[Dataset items]
┄┄┄┄┄┄┄┄┄┄
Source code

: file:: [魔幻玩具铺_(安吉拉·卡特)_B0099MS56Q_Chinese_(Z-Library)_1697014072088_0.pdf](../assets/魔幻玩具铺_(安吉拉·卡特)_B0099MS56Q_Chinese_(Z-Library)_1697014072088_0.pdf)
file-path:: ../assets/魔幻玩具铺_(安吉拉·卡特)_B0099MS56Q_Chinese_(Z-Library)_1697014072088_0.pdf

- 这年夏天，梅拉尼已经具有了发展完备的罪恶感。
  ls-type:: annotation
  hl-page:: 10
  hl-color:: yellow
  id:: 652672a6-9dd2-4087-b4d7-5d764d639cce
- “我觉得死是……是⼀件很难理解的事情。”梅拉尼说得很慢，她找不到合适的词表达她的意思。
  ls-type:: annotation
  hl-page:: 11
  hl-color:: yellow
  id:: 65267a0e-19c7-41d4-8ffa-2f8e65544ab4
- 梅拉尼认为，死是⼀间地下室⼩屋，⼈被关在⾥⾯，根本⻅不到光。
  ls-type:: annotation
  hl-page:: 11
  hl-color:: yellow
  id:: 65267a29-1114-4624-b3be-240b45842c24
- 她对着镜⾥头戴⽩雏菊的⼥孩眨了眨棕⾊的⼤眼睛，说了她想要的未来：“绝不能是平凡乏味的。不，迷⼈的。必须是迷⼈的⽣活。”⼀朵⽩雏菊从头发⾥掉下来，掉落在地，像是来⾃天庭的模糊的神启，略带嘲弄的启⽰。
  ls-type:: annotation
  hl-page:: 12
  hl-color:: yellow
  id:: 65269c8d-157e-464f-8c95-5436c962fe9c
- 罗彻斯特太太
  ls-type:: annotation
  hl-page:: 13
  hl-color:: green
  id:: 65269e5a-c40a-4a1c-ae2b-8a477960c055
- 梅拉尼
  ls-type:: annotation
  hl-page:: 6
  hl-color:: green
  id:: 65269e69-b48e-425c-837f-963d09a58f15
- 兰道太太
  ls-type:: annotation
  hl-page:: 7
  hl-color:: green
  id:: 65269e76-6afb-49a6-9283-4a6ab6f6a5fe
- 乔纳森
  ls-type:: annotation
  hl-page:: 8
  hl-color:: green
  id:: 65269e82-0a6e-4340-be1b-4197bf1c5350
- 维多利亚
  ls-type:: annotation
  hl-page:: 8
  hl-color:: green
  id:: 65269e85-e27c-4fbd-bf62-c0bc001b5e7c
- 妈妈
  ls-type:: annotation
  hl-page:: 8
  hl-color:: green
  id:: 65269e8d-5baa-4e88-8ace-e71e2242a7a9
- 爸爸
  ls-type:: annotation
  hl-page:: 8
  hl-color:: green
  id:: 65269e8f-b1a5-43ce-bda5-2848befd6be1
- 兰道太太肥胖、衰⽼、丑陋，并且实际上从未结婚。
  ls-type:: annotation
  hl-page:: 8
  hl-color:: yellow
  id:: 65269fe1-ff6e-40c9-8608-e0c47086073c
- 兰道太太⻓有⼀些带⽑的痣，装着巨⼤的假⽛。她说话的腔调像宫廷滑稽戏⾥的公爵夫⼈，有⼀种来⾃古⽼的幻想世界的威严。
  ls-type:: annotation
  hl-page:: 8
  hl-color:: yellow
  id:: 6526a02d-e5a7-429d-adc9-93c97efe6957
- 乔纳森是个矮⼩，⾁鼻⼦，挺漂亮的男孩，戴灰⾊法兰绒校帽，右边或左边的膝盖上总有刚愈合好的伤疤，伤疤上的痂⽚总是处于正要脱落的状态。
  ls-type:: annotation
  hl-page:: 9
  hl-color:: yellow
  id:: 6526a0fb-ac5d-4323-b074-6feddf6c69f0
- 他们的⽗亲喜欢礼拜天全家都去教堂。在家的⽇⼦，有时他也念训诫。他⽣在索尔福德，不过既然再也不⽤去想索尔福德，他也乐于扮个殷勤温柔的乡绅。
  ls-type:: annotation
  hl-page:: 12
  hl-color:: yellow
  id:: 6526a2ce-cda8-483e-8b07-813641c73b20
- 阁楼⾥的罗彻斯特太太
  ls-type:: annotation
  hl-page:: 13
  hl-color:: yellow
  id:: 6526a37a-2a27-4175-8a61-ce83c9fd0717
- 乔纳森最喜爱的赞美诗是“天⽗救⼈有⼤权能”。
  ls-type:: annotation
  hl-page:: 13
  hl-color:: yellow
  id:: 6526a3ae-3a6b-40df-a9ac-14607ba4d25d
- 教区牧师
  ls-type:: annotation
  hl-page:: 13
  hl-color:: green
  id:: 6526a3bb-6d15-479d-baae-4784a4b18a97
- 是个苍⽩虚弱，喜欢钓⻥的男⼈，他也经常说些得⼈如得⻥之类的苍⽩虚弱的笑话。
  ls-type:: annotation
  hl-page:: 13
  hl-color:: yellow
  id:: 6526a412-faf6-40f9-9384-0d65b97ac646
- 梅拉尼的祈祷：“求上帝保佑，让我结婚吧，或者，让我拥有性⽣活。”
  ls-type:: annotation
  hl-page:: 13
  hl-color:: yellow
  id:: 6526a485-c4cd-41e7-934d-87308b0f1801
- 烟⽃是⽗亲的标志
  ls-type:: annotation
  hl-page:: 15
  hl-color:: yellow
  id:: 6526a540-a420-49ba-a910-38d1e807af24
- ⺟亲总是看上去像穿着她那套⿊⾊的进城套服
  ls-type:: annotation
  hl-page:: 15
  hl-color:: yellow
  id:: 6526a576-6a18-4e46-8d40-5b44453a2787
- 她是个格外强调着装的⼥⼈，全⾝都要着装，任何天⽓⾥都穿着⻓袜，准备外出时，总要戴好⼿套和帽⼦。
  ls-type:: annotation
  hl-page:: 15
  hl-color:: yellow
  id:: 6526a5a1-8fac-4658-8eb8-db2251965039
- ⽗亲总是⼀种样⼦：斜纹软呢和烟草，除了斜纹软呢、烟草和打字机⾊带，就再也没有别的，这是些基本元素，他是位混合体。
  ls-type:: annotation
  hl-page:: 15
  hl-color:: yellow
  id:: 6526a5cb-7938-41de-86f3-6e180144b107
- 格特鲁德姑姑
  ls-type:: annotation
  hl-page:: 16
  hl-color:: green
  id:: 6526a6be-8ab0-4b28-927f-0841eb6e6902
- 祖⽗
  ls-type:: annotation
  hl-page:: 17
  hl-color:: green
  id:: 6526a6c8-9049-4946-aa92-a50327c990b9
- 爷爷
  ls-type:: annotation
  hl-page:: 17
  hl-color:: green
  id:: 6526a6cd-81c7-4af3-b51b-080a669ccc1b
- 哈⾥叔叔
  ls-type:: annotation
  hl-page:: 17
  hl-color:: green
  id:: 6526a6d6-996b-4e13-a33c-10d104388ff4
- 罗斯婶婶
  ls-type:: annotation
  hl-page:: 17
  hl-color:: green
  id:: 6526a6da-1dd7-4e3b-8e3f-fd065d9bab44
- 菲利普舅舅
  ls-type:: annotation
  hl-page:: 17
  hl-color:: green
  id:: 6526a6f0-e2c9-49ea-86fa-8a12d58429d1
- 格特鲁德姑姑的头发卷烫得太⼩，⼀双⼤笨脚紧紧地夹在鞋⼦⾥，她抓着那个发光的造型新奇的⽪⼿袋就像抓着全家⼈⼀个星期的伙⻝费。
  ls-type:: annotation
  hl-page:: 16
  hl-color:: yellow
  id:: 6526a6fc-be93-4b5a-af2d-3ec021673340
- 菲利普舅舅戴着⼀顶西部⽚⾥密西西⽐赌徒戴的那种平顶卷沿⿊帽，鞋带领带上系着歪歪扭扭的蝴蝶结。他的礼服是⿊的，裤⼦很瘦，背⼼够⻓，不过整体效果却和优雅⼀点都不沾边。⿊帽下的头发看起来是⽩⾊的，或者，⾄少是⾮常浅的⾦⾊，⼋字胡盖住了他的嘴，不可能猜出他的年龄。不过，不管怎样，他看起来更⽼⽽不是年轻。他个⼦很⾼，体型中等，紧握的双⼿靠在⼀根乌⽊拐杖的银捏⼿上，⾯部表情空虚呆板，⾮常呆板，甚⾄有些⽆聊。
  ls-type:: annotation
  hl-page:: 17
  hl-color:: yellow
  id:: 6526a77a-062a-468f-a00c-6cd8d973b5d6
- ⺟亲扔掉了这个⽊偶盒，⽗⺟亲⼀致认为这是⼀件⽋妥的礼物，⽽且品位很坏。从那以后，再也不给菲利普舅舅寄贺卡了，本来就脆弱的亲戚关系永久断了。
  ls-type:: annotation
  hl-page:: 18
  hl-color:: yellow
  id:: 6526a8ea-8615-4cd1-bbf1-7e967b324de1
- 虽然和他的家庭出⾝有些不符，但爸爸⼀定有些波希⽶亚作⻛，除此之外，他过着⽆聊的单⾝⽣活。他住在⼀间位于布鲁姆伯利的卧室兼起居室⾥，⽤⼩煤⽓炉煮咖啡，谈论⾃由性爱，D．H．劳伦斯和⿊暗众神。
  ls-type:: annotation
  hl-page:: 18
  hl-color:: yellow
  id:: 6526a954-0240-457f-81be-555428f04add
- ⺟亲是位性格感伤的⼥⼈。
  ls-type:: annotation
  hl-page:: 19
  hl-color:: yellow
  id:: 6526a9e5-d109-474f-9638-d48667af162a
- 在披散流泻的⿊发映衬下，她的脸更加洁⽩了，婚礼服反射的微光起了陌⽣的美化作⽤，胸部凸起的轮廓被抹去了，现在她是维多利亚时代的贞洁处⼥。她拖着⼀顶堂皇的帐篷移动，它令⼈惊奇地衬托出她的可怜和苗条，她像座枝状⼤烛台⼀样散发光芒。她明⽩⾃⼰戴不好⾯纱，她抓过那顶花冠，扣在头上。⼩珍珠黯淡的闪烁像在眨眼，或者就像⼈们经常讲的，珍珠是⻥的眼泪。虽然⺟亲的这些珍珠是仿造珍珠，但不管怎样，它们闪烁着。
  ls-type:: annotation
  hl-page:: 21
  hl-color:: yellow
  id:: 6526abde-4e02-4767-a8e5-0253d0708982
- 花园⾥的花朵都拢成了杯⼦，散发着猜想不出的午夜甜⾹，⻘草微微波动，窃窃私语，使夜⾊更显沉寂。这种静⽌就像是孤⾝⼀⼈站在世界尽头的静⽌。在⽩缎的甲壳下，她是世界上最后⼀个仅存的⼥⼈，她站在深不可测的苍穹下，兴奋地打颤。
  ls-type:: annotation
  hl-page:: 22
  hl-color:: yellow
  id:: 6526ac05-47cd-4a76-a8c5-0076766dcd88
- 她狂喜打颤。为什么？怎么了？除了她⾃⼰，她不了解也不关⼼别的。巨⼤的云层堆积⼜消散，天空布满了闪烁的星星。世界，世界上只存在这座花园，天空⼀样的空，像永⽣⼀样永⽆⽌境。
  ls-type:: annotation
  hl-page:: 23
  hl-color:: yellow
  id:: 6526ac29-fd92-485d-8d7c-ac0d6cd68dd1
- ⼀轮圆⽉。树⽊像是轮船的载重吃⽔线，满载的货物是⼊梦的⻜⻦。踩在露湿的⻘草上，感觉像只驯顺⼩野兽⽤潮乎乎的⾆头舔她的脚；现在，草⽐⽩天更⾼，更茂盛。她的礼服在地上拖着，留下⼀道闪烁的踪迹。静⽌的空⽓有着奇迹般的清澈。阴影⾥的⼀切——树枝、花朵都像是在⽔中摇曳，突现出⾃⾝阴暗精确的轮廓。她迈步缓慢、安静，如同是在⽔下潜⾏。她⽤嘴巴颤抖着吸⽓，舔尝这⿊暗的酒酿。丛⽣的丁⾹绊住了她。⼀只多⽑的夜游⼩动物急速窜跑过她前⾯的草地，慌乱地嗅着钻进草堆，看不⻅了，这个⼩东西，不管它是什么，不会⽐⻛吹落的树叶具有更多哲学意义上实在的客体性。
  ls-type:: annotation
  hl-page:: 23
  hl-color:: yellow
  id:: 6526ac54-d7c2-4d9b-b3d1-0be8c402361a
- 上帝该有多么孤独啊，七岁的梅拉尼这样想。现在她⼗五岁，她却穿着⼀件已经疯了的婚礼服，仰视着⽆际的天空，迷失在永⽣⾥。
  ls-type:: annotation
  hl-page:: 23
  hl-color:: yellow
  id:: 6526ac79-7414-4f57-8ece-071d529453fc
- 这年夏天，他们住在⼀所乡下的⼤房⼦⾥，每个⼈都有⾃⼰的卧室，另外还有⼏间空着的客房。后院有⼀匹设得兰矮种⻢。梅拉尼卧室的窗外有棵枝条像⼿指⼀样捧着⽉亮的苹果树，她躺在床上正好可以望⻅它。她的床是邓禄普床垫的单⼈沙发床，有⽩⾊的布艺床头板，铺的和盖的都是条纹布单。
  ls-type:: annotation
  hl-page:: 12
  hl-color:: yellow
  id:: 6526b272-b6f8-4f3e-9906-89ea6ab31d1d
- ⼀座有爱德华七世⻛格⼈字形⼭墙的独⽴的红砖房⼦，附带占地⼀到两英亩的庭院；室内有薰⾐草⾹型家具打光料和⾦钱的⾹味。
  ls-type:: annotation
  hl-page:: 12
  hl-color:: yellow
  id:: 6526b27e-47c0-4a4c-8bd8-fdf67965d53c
┄┄┄┄┄┄┄┄┄┄
ASSIGNMENT = Copy out each line of the data containing the string "assets".

RESULT OF THIS TASK =
: file:: [魔幻玩具铺_(安吉拉·卡特)_B0099MS56Q_Chinese_(Z-Library)_1697014072088_0.pdf](../assets/魔幻玩具铺_(安吉拉·卡特)_B0099MS56Q_Chinese_(Z-Library)_1697014072088_0.pdf)
file-path:: ../assets/魔幻玩具铺_(安吉拉·卡特)_B0099MS56Q_Chinese_(Z-Library)_1697014072088_0.pdf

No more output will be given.